TRY IT: In the entries below, count every line with the string "antMatchers". State the count and nothing else.

MATERIAL FOR THIS TASK:
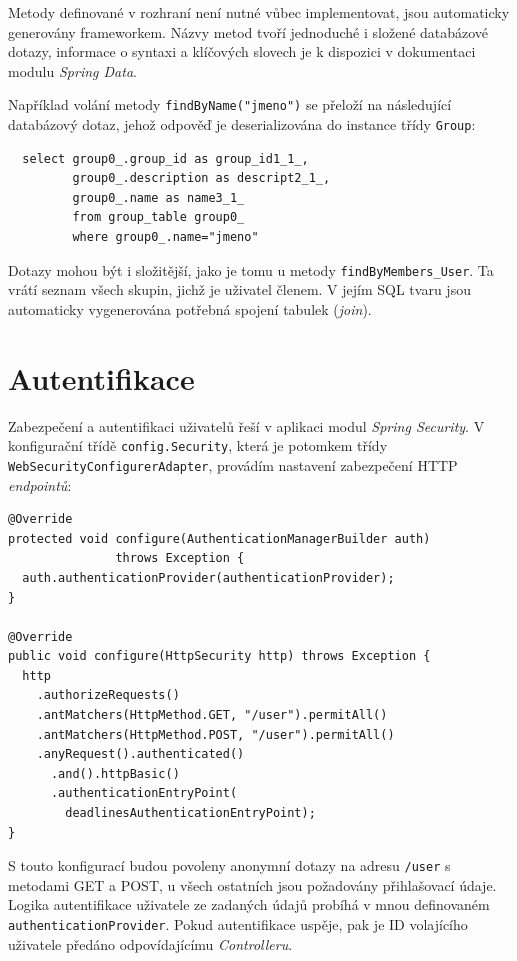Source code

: \documentclass[thesis=B,czech]{FITthesis}[2012/06/26]
\begin{document}
	Metody definované v rozhraní není nutné vůbec implementovat, jsou automaticky generovány frameworkem. Názvy metod tvoří jednoduché i složené databázové dotazy, informace o syntaxi a klíčových slovech je k dispozici v dokumentaci modulu \textit{Spring Data}. \cite{dao-query-methods}
	
	Například volání metody \texttt{findByName("jmeno")} se přeloží na následující databázový dotaz, jehož odpověď je deserializována do instance třídy \texttt{Group}:
	\begin{Verbatim}
  select group0_.group_id as group_id1_1_, 
         group0_.description as descript2_1_, 
         group0_.name as name3_1_ 
         from group_table group0_ 
         where group0_.name="jmeno"
	\end{Verbatim}
	
	Dotazy mohou být i složitější, jako je tomu u metody \texttt{findByMembers\_User}. Ta vrátí seznam všech skupin, jichž je uživatel členem. V jejím  SQL tvaru jsou automaticky vygenerována potřebná spojení tabulek (\textit{join}).
	
	\section{Autentifikace}
		Zabezpečení a autentifikaci uživatelů řeší v aplikaci modul \textit{Spring Security}. \cite{spring-security} V konfigurační třídě \texttt{config.Security}, která je potomkem třídy \texttt{WebSecurityConfigurerAdapter}, provádím nastavení zabezpečení HTTP \textit{endpointů}:
		\begin{Verbatim}
@Override
protected void configure(AuthenticationManagerBuilder auth) 
               throws Exception {
  auth.authenticationProvider(authenticationProvider);
}
		
@Override
public void configure(HttpSecurity http) throws Exception {
  http
    .authorizeRequests()
    .antMatchers(HttpMethod.GET, "/user").permitAll()
    .antMatchers(HttpMethod.POST, "/user").permitAll()
    .anyRequest().authenticated()
      .and().httpBasic()
      .authenticationEntryPoint(
        deadlinesAuthenticationEntryPoint);
}
		\end{Verbatim}
	
		S touto konfigurací budou povoleny anonymní dotazy na adresu \texttt{/user} s metodami GET a POST, u všech ostatních jsou požadovány přihlašovací údaje. Logika autentifikace uživatele ze zadaných údajů probíhá v mnou definovaném \texttt{authenticationProvider}. Pokud autentifikace uspěje, pak je ID volajícího uživatele předáno odpovídajícímu \textit{Controlleru}.
	
\end{document}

RESPONSE AREA: 2